W32.Sadon.dr


Aliases: PE_SADON.867-O, W32/NGVCK.2
Variants: W95/Sadon, Win32.Mudant.887, W32/Muttant.867

Classification: Malware
Category: Computer Virus

Status: Active & Spreading
Spreading: Slow
Geographical info: Asia, North and South America, and some parts of Europe and Australia
Removal: Easy
Platform: W32
Discovered: 09 Jul 2003
Damage: Low

Characteristics: W32/Sadon.dr is a virus that acts as a dropper for W32.Sadon.867. It affects all the executable files in the current folder. W32.Sadon.867 is a malware that was designed with a goal to steal personal information from your computer. This application was written for a Windows platform. This program attempts to spread its copies via local network and send W32.Sadon.867 in the address book of the system. Virus definitions dated July 10, 2003 or earlier may detect this threat as W32.MutantQSix.dr.

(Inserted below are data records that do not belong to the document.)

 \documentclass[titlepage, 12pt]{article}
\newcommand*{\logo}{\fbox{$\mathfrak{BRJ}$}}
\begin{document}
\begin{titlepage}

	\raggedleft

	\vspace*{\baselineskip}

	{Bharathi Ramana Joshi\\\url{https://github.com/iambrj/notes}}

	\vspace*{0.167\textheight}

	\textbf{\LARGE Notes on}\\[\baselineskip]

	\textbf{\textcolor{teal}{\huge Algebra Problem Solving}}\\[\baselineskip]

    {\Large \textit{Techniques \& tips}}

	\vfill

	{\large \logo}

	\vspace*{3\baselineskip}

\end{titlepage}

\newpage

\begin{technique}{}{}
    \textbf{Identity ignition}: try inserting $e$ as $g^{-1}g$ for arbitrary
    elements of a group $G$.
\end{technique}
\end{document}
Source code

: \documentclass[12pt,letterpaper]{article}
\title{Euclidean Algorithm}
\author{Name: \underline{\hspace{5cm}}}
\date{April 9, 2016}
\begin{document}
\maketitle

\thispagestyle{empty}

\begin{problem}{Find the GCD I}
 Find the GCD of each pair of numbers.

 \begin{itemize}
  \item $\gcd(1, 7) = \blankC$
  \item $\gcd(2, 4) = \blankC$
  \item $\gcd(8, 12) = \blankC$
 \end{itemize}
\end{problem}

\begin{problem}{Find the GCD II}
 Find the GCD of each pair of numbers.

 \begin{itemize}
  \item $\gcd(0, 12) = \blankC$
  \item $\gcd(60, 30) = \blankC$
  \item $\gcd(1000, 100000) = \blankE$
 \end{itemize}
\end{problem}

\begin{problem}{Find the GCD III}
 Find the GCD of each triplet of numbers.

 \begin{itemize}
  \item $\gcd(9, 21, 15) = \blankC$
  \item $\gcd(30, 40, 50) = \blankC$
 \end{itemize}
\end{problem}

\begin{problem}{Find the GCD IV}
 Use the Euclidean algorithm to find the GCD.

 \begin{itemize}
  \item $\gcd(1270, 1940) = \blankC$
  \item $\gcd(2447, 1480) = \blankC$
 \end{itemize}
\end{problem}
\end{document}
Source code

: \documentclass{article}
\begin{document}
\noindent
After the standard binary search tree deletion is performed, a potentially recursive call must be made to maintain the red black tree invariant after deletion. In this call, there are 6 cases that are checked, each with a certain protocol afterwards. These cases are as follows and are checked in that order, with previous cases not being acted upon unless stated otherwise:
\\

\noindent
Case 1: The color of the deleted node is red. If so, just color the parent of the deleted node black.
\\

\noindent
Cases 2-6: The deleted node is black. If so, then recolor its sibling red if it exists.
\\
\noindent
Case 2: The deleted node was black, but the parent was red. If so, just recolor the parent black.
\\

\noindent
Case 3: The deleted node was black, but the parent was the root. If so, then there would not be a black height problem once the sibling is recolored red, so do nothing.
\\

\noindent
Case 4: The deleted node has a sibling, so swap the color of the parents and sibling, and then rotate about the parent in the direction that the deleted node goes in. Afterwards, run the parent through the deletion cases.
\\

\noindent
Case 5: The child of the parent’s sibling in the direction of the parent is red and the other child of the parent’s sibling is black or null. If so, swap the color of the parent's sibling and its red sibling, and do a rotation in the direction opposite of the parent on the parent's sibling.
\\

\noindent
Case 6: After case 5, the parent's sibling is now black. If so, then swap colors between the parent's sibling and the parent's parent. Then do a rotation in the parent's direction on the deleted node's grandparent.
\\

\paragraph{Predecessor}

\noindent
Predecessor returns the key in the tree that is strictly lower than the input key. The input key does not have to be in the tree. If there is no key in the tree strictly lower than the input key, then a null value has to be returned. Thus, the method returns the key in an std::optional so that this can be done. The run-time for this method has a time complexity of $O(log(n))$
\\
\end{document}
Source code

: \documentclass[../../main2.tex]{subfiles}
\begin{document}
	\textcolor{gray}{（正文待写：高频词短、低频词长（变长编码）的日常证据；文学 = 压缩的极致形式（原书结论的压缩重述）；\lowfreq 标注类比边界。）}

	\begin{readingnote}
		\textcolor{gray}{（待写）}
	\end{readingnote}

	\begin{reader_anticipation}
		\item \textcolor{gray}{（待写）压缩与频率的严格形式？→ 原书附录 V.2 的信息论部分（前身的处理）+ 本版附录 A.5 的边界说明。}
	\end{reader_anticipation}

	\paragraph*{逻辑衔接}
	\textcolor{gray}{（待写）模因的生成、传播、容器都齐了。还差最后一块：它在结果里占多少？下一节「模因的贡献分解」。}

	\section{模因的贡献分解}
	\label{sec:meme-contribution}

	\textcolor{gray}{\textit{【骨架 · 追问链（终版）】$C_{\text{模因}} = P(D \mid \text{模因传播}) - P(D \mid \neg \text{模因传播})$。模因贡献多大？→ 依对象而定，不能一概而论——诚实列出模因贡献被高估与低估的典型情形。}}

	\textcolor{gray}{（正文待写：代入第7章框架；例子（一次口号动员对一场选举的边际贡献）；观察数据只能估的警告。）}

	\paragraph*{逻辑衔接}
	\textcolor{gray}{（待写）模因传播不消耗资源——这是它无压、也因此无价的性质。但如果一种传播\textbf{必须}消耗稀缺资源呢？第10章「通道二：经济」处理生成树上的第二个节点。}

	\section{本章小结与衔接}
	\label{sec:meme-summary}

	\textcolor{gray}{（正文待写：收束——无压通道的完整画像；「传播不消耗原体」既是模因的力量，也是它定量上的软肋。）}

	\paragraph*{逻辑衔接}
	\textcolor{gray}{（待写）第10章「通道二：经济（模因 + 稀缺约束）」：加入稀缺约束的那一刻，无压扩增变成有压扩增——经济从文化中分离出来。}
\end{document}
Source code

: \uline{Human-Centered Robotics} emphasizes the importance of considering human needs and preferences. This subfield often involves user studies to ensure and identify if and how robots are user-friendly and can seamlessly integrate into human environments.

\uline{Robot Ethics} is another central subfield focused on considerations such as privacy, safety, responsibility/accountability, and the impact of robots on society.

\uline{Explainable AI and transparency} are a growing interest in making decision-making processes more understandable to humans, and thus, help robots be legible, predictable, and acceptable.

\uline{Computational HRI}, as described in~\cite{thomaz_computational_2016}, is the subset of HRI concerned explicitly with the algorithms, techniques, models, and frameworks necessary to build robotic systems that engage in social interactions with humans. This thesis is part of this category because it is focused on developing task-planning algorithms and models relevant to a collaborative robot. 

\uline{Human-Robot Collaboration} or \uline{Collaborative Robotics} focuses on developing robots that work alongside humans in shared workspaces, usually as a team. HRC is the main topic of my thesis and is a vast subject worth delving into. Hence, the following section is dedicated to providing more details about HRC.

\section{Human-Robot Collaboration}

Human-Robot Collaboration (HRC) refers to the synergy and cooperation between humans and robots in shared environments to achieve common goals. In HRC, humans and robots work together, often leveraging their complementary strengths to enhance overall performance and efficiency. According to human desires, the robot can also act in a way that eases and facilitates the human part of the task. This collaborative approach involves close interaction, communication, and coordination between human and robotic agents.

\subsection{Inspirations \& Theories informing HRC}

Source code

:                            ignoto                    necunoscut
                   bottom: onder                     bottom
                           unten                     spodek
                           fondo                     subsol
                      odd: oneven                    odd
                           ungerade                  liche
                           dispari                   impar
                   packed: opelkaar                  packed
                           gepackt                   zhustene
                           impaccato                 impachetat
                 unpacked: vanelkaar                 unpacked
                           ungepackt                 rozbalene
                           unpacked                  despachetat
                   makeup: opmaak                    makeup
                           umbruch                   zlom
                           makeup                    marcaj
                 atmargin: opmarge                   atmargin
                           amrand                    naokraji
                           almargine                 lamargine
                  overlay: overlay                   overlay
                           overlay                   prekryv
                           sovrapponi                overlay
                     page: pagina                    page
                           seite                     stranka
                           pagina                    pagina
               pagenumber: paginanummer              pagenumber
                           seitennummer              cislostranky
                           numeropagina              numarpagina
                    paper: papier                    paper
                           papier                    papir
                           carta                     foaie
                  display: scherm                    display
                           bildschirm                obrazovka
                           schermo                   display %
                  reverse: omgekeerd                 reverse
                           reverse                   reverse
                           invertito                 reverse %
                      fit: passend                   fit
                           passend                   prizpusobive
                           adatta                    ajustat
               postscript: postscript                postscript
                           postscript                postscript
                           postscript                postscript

More details about W32.Sadon.dr

W32/Sadon.dr is an executable file infector that spreads by appending an encrypted version of itself to the end of all the other executable files, which are in the same folder as the virus. When a file that is infected with W32/Sadon.dr is executed, it decrypts the virus, runs it, and adds its encrypted infection routine to all the .exe files, which are in the same folder. Then, it passes control of the .exe file back to the infected host, so that you will not notice any difference in behavior.

According to some reports, the W32/Sadon.dr program could infect the computer when the user is surfing malicious websites. The dominant characteristics of this malware include: the capability to install without user consent; the ability to permit remote influence; distribution of threats; disabling of programs; and exploitation of a security flaw. It is possible that when this malware is executed, it would register a DLL file as Browser Helper Objects (BHO) for Internet Explorer and attempts to download more malicious programs, which might include this program. Using the program’s backdoor ability, hackers are able to get information from the infected systems without consent.